An Improbable Friendship
Page 6
For the first time since moving to Nahalal as a teenager, Ruth had free time on her hands. As the maid cooked and cleaned, Ruth began meeting a friend Betty, a born New Yorker, for morning coffee at Cafe Atara on King George Street. The two had a lot to commiserate about: Betty’s husband was the founder of the Mossad, and the spy chief was even more secretive than Moshe.11 One bit of cheerful news Ruth got from Betty was that her husband had intercepted letters of foreign diplomats praising Ruth’s—and the maid’s—cooking.

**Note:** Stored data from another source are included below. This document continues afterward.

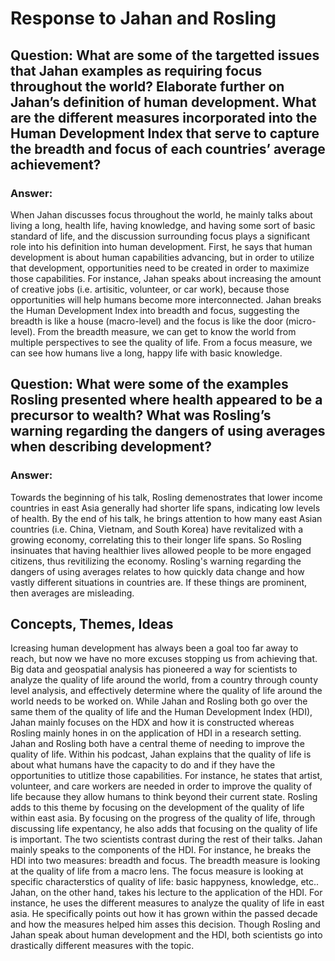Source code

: # Response to Jahan and Rosling

## Question: What are some of the targetted issues that Jahan examples as requiring focus throughout the world? Elaborate further on Jahan’s definition of human development. What are the different measures incorporated into the Human Development Index that serve to capture the breadth and focus of each countries’ average achievement?

### Answer: 

When Jahan discusses focus throughout the world, he mainly talks about living a long, health life, having knowledge, and having some sort of basic standard of life, and the discussion surrounding focus plays a significant role into his definition into human development. First, he says that human development is about human capabilities advancing, but in order to utilize that development, opportunities need to be created in order to maximize those capabilities. For instance, Jahan speaks about increasing the amount of creative jobs (i.e. artisitic, volunteer, or car work), because those opportunities will help humans become more interconnected. Jahan breaks the Human Development Index into breadth and focus, suggesting the breadth is like a house (macro-level) and the focus is like the door (micro-level). From the breadth measure, we can get to know the world from multiple perspectives to see the quality of life. From a focus measure, we can see how humans live a long, happy life with basic knowledge.

## Question: What were some of the examples Rosling presented where health appeared to be a precursor to wealth? What was Rosling’s warning regarding the dangers of using averages when describing development?

### Answer:

Towards the beginning of his talk, Rosling demenostrates that lower income countries in east Asia generally had shorter life spans, indicating low levels of health. By the end of his talk, he brings attention to how many east Asian countries (i.e. China, Vietnam, and South Korea) have revitalized with a growing economy, correlating this to their longer life spans. So Rosling insinuates that having healthier lives allowed people to be more engaged citizens, thus revitilizing the economy. Rosling's warning regarding the dangers of using averages relates to  how quickly data change and how vastly different situations in countries are. If these things are prominent, then averages are misleading.


## Concepts, Themes, Ideas

  Icreasing human development has always been a goal too far away to reach, but now we have no more excuses stopping us from achieving that. Big data and geospatial analysis has pioneered a way for scientists to analyze the quality of life around the world, from a country through county level analysis, and effectively determine where the quality of life around the world needs to be worked on. While Jahan and Rosling both go over the same them of the quality of life and the Human Development Index (HDI), Jahan mainly focuses on the HDX and how it is constructed whereas Rosling mainly hones in on the application of HDI in a research setting.
   Jahan and Rosling both have a central theme of needing to improve the quality of life. Within his podcast, Jahan explains that the quality of life is about what humans have the capacity to do and if they have the opportunities to utitlize those capabilities. For instance, he states that artist, volunteer, and care workers are needed in order to improve the quality of life because they allow humans to think beyond their current state. Rosling adds to this theme by focusing on the development of the quality of life within east asia. By focusing on the progress of the quality of life, through discussing life expentancy, he also adds that focusing on the quality of life is important.
   The two scientists contrast during the rest of their talks. Jahan mainly speaks to the components of the HDI. For instance, he breaks the HDI into two measures: breadth and focus. The breadth measure is looking at the quality of life from a macro lens. The focus measure is looking at specific characterstics of quality of life: basic happyness, knowledge, etc.. Jahan, on the other hand, takes his lecture to the application of the HDI. For instance, he uses the different measures to analyze the quality of life in east asia. He specifically points out how it has grown within the passed decade and how the measures helped him asses this decision. Though Rosling and Jahan speak about human development and the HDI, both scientists go into drastically different measures with the topic.
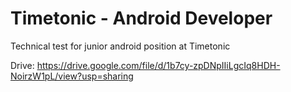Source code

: # Timetonic - Android Developer
Technical test for junior android position at Timetonic

Drive: https://drive.google.com/file/d/1b7cy-zpDNpIIiLgcIq8HDH-NoirzW1pL/view?usp=sharing
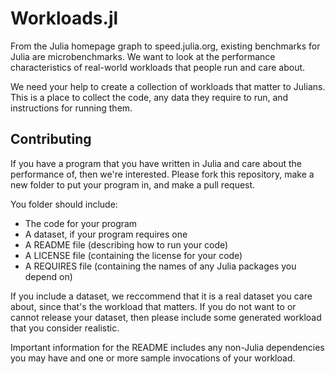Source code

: Workloads.jl
============

From the Julia homepage graph to speed.julia.org, existing benchmarks for Julia are microbenchmarks. We want to look at the performance characteristics of real-world workloads that people run and care about.

We need your help to create a collection of workloads that matter to Julians. This is a place to collect the code, any data they require to run, and instructions for running them.

## Contributing

If you have a program that you have written in Julia and care about the performance of, then we're interested. Please fork this repository, make a new folder to put your program in, and make a pull request.

You folder should include:
* The code for your program
* A dataset, if your program requires one
* A README file (describing how to run your code)
* A LICENSE file (containing the license for your code)
* A REQUIRES file (containing the names of any Julia packages you depend on)

If you include a dataset, we reccommend that it is a real dataset you care about, since that's the workload that matters. If you do not want to or cannot release your dataset, then please include some generated workload that you consider realistic.

Important information for the README includes any non-Julia dependencies you may have and one or more sample invocations of your workload.
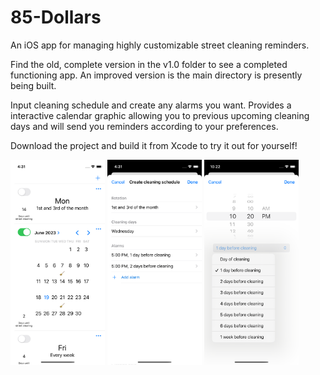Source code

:# 85-Dollars
An iOS app for managing highly customizable street cleaning reminders.

Find the old, complete version in the v1.0 folder to see a completed functioning app. An improved version is the main directory is presently being built.

Input cleaning schedule and create any alarms you want. Provides a interactive calendar graphic allowing you to previous upcoming cleaning days and will send you reminders according to your preferences.

Download the project and build it from Xcode to try it out for yourself!

<p float="left">
  <img src="v1.0/images/main_page.png" width="30%">
  <img src="v1.0/images/schedule_edit.png" width="30%">
  <img src="v1.0/images/alarm_edit.png" width="30%">
</p>

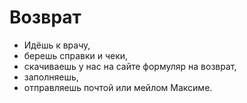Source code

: # Возврат
- Идёшь к врачу, ⠀
- берешь справки и чеки, ⠀
- скачиваешь у нас на сайте формуляр на возврат, ⠀
- заполняешь,⠀
- отправляешь почтой или мейлом Максиме.⠀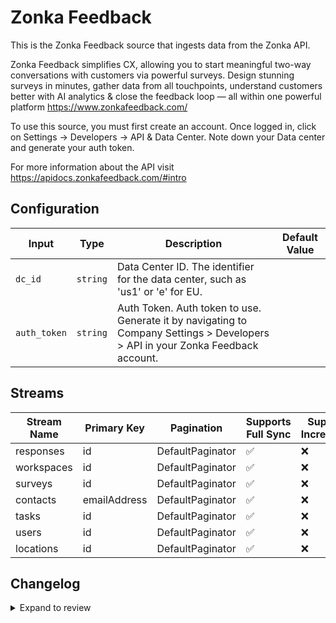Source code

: # Zonka Feedback
This is the Zonka Feedback source that ingests data from the Zonka API.

Zonka Feedback simplifies CX, allowing you to start meaningful two-way conversations with customers via powerful surveys. Design stunning surveys in minutes, gather data from all touchpoints, understand customers better with AI analytics &amp; close the feedback loop — all within one powerful platform https://www.zonkafeedback.com/

To use this source, you must first create an account. Once logged in, click on Settings -&gt; Developers -&gt; API &amp; Data Center. Note down your Data center and generate your auth token. 

For more information about the API visit https://apidocs.zonkafeedback.com/#intro

## Configuration

| Input | Type | Description | Default Value |
|-------|------|-------------|---------------|
| `dc_id` | `string` | Data Center ID. The identifier for the data center, such as &#39;us1&#39; or &#39;e&#39; for EU. |  |
| `auth_token` | `string` | Auth Token. Auth token to use. Generate it by navigating to Company Settings &gt; Developers &gt; API in your Zonka Feedback account. |  |

## Streams
| Stream Name | Primary Key | Pagination | Supports Full Sync | Supports Incremental |
|-------------|-------------|------------|---------------------|----------------------|
| responses | id | DefaultPaginator | ✅ |  ❌  |
| workspaces | id | DefaultPaginator | ✅ |  ❌  |
| surveys | id | DefaultPaginator | ✅ |  ❌  |
| contacts | emailAddress | DefaultPaginator | ✅ |  ❌  |
| tasks | id | DefaultPaginator | ✅ |  ❌  |
| users | id | DefaultPaginator | ✅ |  ❌  |
| locations | id | DefaultPaginator | ✅ |  ❌  |

## Changelog

<details>
  <summary>Expand to review</summary>

| Version          | Date              | Pull Request | Subject        |
|------------------|-------------------|--------------|----------------|
| 0.0.33 | 2025-09-24 | [66313](https://github.com/airbytehq/airbyte/pull/66313) | Update dependencies |
| 0.0.32 | 2025-09-09 | [65736](https://github.com/airbytehq/airbyte/pull/65736) | Update dependencies |
| 0.0.31 | 2025-08-24 | [65447](https://github.com/airbytehq/airbyte/pull/65447) | Update dependencies |
| 0.0.30 | 2025-08-09 | [64828](https://github.com/airbytehq/airbyte/pull/64828) | Update dependencies |
| 0.0.29 | 2025-08-02 | [64364](https://github.com/airbytehq/airbyte/pull/64364) | Update dependencies |
| 0.0.28 | 2025-07-26 | [64088](https://github.com/airbytehq/airbyte/pull/64088) | Update dependencies |
| 0.0.27 | 2025-07-20 | [63662](https://github.com/airbytehq/airbyte/pull/63662) | Update dependencies |
| 0.0.26 | 2025-07-12 | [63162](https://github.com/airbytehq/airbyte/pull/63162) | Update dependencies |
| 0.0.25 | 2025-07-05 | [62690](https://github.com/airbytehq/airbyte/pull/62690) | Update dependencies |
| 0.0.24 | 2025-06-28 | [62205](https://github.com/airbytehq/airbyte/pull/62205) | Update dependencies |
| 0.0.23 | 2025-06-21 | [61762](https://github.com/airbytehq/airbyte/pull/61762) | Update dependencies |
| 0.0.22 | 2025-06-15 | [61230](https://github.com/airbytehq/airbyte/pull/61230) | Update dependencies |
| 0.0.21 | 2025-05-24 | [60747](https://github.com/airbytehq/airbyte/pull/60747) | Update dependencies |
| 0.0.20 | 2025-05-10 | [59986](https://github.com/airbytehq/airbyte/pull/59986) | Update dependencies |
| 0.0.19 | 2025-05-04 | [58941](https://github.com/airbytehq/airbyte/pull/58941) | Update dependencies |
| 0.0.18 | 2025-04-19 | [58571](https://github.com/airbytehq/airbyte/pull/58571) | Update dependencies |
| 0.0.17 | 2025-04-13 | [58048](https://github.com/airbytehq/airbyte/pull/58048) | Update dependencies |
| 0.0.16 | 2025-04-05 | [57374](https://github.com/airbytehq/airbyte/pull/57374) | Update dependencies |
| 0.0.15 | 2025-03-29 | [56834](https://github.com/airbytehq/airbyte/pull/56834) | Update dependencies |
| 0.0.14 | 2025-03-22 | [56344](https://github.com/airbytehq/airbyte/pull/56344) | Update dependencies |
| 0.0.13 | 2025-03-09 | [55656](https://github.com/airbytehq/airbyte/pull/55656) | Update dependencies |
| 0.0.12 | 2025-03-01 | [55159](https://github.com/airbytehq/airbyte/pull/55159) | Update dependencies |
| 0.0.11 | 2025-02-23 | [54633](https://github.com/airbytehq/airbyte/pull/54633) | Update dependencies |
| 0.0.10 | 2025-02-16 | [54125](https://github.com/airbytehq/airbyte/pull/54125) | Update dependencies |
| 0.0.9 | 2025-02-08 | [53597](https://github.com/airbytehq/airbyte/pull/53597) | Update dependencies |
| 0.0.8 | 2025-02-01 | [53123](https://github.com/airbytehq/airbyte/pull/53123) | Update dependencies |
| 0.0.7 | 2025-01-25 | [52550](https://github.com/airbytehq/airbyte/pull/52550) | Update dependencies |
| 0.0.6 | 2025-01-18 | [51939](https://github.com/airbytehq/airbyte/pull/51939) | Update dependencies |
| 0.0.5 | 2025-01-11 | [51471](https://github.com/airbytehq/airbyte/pull/51471) | Update dependencies |
| 0.0.4 | 2024-12-28 | [50829](https://github.com/airbytehq/airbyte/pull/50829) | Update dependencies |
| 0.0.3 | 2024-12-21 | [50388](https://github.com/airbytehq/airbyte/pull/50388) | Update dependencies |
| 0.0.2 | 2024-12-14 | [49454](https://github.com/airbytehq/airbyte/pull/49454) | Update dependencies |
| 0.0.1 | 2024-10-29 | | Initial release by [@aazam-gh](https://github.com/aazam-gh) via Connector Builder |

</details>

Moshe lived in the same house as Ruth, and she saw him every day. Absorbed in the monumental task of keeping the city safe from attack, Moshe’s hard-driving work routine from crack of dawn till late at night reintroduced the terrible loneliness that had plagued Ruth since his underground days. Ben-Gurion’s favorite commando was sucked up into the vortex of geopolitics when he negotiated with King Abdullah’s top general Abdullah El-Tell the “Absolute and Sincere Ceasefire.” Moshe and Abdullah El-Tell conducted clandestine talks to stabilize the long fortified border and bring a modicum of normalcy to deeply scarred Jerusalem.
Dayan set up Mandelbaum Gate, established on the ruins of a villa built by a Russian-Jewish manufacturer of stockings. The Gate was the Checkpoint Charlie of Jerusalem and for Arabs a symbol of the loss of their country and their forced separation from families, neighbors, and friends.

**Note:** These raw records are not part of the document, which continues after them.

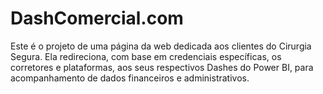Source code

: # DashComercial.com
Este é o projeto de uma página da web dedicada aos clientes do Cirurgia Segura. Ela redireciona, com base em credenciais específicas, os corretores e plataformas, aos seus respectivos Dashes do Power BI, para acompanhamento de dados financeiros e administrativos.
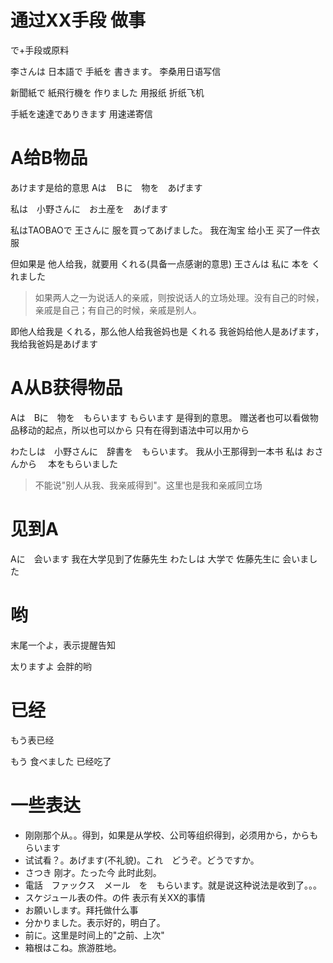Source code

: # 通过XX手段 做事
で+手段或原料

李さんは  日本語で  手紙を  書きます。
李桑用日语写信

新聞紙で 紙飛行機を 作りました
用报纸 折纸飞机

手紙を速達でありきます
用速递寄信

# A给B物品
あけます是给的意思
Aは　Ｂに　物を　あげます

私は　小野さんに　お土産を　あげます

私はTAOBAOで 王さんに 服を買ってあげました。
我在淘宝 给小王 买了一件衣服

但如果是 他人给我，就要用 くれる(具备一点感谢的意思)
王さんは 私に 本を くれました

> 如果两人之一为说话人的亲戚，则按说话人的立场处理。没有自己的时候，亲戚是自己；有自己的时候，亲戚是别人。

即他人给我是 くれる，那么他人给我爸妈也是 くれる
我爸妈给他人是あげます，我给我爸妈是あげます

# A从B获得物品
Aは　Bに　物を　もらいます 
もらいます 是得到的意思。
赠送者也可以看做物品移动的起点，所以也可以から
只有在得到语法中可以用から

わたしは　小野さんに　辞書を　もらいます。
我从小王那得到一本书
私は おさんから 　本をもらいました

> 不能说"别人从我、我亲戚得到"。这里也是我和亲戚同立场
# 见到A
Aに　会います
我在大学见到了佐藤先生
わたしは 大学で 佐藤先生に 会いました

# 哟
末尾一个よ，表示提醒告知

太りますよ
会胖的哟

# 已经
もう表已经

もう 食べました
已经吃了


# 一些表达

- 刚刚那个从。。得到，如果是从学校、公司等组织得到，必须用から，からもらいます
- 试试看？。あげます(不礼貌)。これ　どうぞ。どうですか。
- さつき  刚才。たった今  此时此刻。
- 電話　ファックス　メール　を　もらいます。就是说这种说法是收到了。。。
- スケジュール表の件。の件 表示有关XX的事情
- お願いします。拜托做什么事
- 分かりました。表示好的，明白了。
- 前に。这里是时间上的"之前、上次"
- 箱根はこね。旅游胜地。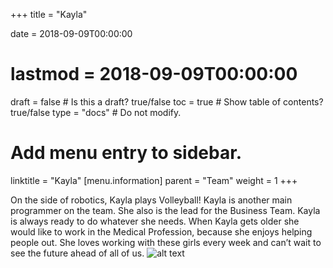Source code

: +++
title = "Kayla"

date = 2018-09-09T00:00:00
# lastmod = 2018-09-09T00:00:00

draft = false  # Is this a draft? true/false
toc = true  # Show table of contents? true/false
type = "docs"  # Do not modify.

# Add menu entry to sidebar.
linktitle = "Kayla"
[menu.information]
  parent = "Team"
  weight = 1
+++

On the side of robotics, Kayla plays Volleyball! Kayla is
another main programmer on the team. She also is the lead
for the Business Team. Kayla is always ready to do
whatever she needs. When Kayla gets older she would like
to work in the Medical Profession, because she enjoys
helping people out. She loves working with these girls every
week and can’t wait to see the future ahead of all of us.
![alt text](/img/people/kayla.jpg "Kayla")
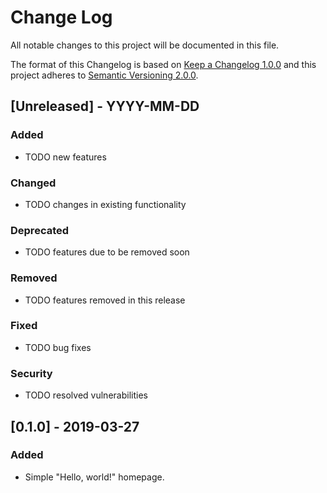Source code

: # Change Log

All notable changes to this project will be documented in this file.

The format of this Changelog is based on [Keep a Changelog 1.0.0](http://keepachangelog.com/)
and this project adheres to [Semantic Versioning 2.0.0](http://semver.org/).


## [Unreleased] - YYYY-MM-DD
### Added
- TODO new features

### Changed
- TODO changes in existing functionality

### Deprecated
- TODO features due to be removed soon

### Removed
- TODO features removed in this release

### Fixed
- TODO bug fixes

### Security
- TODO resolved vulnerabilities

## [0.1.0] - 2019-03-27
### Added
- Simple "Hello, world!" homepage.

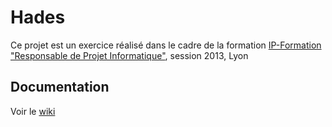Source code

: ﻿Hades
=====

Ce projet est un exercice réalisé dans le cadre de la formation [IP-Formation "Responsable de Projet Informatique"][1], session 2013, Lyon

## Documentation

Voir le [wiki][2]


[1]: http://www.ip-formation.com/
[2]: https://github.com/mjonckiere/hades/wiki
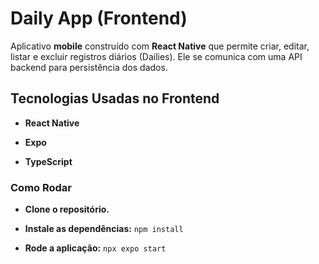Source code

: # Daily App (Frontend)

Aplicativo **mobile** construído com **React Native** que permite criar, editar, listar e excluir registros diários (Dailies). Ele se comunica com uma API backend para persistência dos dados.

## Tecnologias Usadas no Frontend
- **React Native**

- **Expo**

- **TypeScript**

### Como Rodar
- **Clone o repositório.**

- **Instale as dependências:**
`npm install`

- **Rode a aplicação:**
`npx expo start`
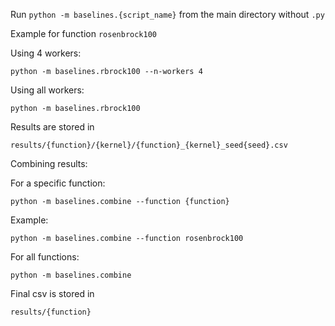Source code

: Run `python -m baselines.{script_name}` from the main directory without `.py`


Example for function `rosenbrock100`

Using 4 workers:

`python -m baselines.rbrock100 --n-workers 4`

Using all workers:

`python -m baselines.rbrock100` 


Results are stored in

`results/{function}/{kernel}/{function}_{kernel}_seed{seed}.csv`


Combining results:

For a specific function:

`python -m baselines.combine --function {function}`

Example:

`python -m baselines.combine --function rosenbrock100`

For all functions:

`python -m baselines.combine`


Final csv is stored in

`results/{function}`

Ruth tried her best to be a part of his life. One of her attempts to have a toehold in Moshe’s world was a spy course organized by Betty’s husband; but she flunked because she didn’t have what it took to betray people: passing the course meant she would have to spy on the foreign diplomats who praised her cooking.
The children worshipped their increasingly famous father. Yael would later describe her father as a “tribal patriarch,” and his world became theirs. There was a more human side to the hero, like peeing in the garden behind the villa or cleaning out earwax with the house key.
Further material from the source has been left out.